Doktor önünde bir anda beliren çocuğa kısa bir bakış attı, bakışları memnuniyetsizce süzdü çocuğu. Ne güzel nöbeti yeni bitmişti ve şu an hiçte bir çocukla uğraşacak durumda değildi.

"Annenin ismi ne?"

Küçük Layel boğazını temizledi, sesinin kendisi gibi tir tir titrediğinin farkındaydı ama karşısında ki doktor öylesine yorgun ve kördü ki küçük kızın durumu hakkında en ufak fikri bile yoktu.

"Feride Beren."

Doktor hatırladığı bu isimle kaşlarını çatıp daha çok sinirlendi.

"O hastamız morga götürüldü küçük kız, neden hala burada bekliyorsun ki? Hayır yani, beni de meşgul ediyorsun."

Layel duydukları karşısında durdu. Morg mu? Onun ne olduğunu biliyordu, yanlış duyduğunu düşündü.

"Annemin morgda ne işi var?"

Doktor yürüyeceği sırada sinirle ona doğru baktı.

"Öldüğü için olabilir mi acaba!?"

Doktor onu orada bırakıp gittiğinde arkasında bıraktığı enkazdan bihaberdi.

Layel durduğu yerin döndüğünü hissetti, bakışları boşluğa düşmüştü. Nefes alamıyordu ama öylesine kötü bir durumun içine düşmüştü ki bunun farkında bile değildi.

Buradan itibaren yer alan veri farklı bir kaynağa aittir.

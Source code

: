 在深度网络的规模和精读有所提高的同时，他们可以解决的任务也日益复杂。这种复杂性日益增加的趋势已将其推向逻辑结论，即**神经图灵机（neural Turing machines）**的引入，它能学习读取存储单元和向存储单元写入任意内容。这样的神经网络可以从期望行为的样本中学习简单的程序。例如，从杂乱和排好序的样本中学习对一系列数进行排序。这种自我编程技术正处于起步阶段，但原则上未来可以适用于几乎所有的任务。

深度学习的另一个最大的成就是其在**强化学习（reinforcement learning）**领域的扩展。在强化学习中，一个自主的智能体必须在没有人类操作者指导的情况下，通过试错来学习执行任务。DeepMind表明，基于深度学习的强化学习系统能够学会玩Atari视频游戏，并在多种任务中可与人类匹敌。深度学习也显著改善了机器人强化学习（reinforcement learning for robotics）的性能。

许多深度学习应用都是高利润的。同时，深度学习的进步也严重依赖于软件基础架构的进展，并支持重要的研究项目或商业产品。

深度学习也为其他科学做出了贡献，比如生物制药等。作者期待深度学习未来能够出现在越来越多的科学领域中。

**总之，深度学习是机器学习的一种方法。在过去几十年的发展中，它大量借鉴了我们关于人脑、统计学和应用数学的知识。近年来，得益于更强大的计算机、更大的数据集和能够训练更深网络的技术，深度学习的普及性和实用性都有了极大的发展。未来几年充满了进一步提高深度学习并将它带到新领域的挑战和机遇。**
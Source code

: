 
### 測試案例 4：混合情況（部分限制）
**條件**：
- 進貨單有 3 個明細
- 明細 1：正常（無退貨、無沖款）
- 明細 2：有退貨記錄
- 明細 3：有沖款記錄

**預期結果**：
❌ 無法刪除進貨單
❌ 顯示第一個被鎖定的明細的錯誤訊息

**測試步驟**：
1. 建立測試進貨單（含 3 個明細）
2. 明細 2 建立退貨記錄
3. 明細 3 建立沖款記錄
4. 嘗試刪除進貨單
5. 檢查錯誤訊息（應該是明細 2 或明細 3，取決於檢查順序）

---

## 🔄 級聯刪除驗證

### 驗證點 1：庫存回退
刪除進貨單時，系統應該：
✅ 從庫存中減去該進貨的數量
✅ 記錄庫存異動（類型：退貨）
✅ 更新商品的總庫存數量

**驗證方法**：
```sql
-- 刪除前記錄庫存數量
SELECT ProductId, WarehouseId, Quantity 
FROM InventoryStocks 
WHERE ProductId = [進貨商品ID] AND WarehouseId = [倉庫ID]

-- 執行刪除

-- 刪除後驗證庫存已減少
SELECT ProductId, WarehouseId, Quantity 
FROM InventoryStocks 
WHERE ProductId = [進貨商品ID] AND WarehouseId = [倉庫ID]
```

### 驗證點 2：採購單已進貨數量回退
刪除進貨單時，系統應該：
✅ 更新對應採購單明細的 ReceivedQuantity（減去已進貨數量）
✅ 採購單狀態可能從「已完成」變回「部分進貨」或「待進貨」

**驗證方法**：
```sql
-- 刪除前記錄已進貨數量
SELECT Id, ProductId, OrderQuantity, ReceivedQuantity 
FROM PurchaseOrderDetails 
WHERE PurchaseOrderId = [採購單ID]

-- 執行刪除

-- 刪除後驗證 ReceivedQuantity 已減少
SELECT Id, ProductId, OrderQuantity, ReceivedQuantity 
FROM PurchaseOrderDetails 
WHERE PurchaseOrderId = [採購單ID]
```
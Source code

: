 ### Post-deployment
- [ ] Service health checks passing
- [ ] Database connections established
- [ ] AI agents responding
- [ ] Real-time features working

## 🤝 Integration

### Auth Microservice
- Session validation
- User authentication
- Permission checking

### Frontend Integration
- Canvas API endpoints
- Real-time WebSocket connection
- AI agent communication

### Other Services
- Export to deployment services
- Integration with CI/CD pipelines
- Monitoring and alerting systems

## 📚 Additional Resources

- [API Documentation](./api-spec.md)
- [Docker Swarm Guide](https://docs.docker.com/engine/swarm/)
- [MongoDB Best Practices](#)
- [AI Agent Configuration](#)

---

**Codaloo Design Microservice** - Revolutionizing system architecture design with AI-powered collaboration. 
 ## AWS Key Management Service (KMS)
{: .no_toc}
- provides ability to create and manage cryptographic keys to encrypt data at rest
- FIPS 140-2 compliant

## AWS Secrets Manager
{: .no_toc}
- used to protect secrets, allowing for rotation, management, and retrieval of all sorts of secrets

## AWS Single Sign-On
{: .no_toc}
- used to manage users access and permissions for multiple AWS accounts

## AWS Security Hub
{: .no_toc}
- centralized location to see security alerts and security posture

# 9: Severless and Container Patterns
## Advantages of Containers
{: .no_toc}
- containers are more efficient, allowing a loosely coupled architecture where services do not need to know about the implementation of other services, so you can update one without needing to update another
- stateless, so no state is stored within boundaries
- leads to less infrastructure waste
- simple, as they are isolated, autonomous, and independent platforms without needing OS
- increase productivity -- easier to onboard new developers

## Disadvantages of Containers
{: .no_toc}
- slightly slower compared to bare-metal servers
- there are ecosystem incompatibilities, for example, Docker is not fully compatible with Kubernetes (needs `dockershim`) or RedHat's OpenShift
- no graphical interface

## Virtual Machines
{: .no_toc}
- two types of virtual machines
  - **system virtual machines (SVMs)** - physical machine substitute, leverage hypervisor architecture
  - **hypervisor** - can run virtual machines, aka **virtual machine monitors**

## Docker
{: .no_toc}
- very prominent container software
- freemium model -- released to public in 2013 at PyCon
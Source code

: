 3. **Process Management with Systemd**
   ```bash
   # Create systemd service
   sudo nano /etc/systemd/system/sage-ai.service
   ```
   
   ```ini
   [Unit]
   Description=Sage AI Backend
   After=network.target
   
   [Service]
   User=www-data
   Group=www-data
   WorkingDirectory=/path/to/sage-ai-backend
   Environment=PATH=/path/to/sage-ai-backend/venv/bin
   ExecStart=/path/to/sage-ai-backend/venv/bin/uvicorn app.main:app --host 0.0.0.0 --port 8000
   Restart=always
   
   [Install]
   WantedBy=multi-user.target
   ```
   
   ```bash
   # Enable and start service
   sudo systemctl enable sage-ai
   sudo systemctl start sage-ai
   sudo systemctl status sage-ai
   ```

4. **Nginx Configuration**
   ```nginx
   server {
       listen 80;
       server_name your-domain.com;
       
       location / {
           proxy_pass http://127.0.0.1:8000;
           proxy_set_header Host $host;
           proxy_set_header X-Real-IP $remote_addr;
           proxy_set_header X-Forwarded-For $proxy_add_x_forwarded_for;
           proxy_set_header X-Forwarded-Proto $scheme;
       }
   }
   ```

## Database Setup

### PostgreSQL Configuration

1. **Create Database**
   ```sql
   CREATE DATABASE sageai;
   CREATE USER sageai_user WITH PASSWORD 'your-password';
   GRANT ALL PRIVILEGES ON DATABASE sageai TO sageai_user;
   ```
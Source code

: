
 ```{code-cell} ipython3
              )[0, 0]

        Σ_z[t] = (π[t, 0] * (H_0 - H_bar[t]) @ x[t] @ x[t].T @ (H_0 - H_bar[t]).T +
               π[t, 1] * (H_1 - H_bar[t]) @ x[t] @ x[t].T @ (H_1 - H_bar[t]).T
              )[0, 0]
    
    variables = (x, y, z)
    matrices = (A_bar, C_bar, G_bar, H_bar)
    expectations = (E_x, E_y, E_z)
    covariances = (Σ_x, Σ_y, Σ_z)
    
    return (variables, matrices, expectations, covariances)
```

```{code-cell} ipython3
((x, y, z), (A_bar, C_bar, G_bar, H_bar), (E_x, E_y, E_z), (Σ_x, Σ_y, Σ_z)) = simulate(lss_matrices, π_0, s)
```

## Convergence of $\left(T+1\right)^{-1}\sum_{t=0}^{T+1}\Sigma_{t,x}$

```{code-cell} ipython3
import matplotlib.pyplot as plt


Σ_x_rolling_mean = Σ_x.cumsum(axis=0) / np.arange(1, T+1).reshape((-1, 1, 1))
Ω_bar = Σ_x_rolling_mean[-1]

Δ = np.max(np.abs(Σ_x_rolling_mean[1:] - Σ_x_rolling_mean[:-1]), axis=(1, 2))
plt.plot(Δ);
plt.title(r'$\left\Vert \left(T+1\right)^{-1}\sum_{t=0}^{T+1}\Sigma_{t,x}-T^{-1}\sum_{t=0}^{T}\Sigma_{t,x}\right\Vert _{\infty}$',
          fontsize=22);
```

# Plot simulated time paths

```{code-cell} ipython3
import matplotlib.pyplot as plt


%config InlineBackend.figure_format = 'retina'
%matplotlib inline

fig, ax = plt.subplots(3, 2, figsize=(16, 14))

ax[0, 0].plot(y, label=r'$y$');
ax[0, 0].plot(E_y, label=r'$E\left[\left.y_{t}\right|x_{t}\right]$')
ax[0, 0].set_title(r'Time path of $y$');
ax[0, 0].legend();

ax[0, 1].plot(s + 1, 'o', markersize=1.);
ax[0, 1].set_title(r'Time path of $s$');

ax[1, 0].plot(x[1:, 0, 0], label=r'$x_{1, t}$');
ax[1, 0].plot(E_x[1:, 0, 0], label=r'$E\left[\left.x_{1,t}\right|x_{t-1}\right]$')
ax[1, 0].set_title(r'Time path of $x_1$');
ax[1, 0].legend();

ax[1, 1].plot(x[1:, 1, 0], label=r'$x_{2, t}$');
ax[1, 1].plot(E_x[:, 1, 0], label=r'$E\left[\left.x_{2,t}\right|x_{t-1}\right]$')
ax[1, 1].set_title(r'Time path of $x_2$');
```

Küçük bedeni külçe gibi yere devrildi, dizlerinin üstüne çökmüş yere düşmüştü. Ne demişti o adam?

Öldüğü için mi?

Olabilir miydi böyle bir şey, annesi onu bırakmış mıydı?

Bırakmış olamazdı.

"Anne?"

Ağladığının, konuştuğunun ve hatta nefes alamadığının farkında değildi.

"Annem ölmüş olamaz, o beni bırakmaz ki."

Derin derin nefes almaya çalıştı ama küçük boğazında kendisinden büyük bir şey takılmışta nefesini almasına izin vermiyormuş gibi bir yumru varmış gibiydi. Eliyle boğazını tuttu, nefes almaya çalıştı.

"Ama ama ben onsuz ne yaparım?"

Ölüm nedir bilmiyordu ki. O bu zamana kadar kimseyi kaybetmemişti ki, hiç kaybetmemesi gereken birini kaybetmişti ve o zaman da hiç kazanmaması gereken bir şeyi kazanmıştı.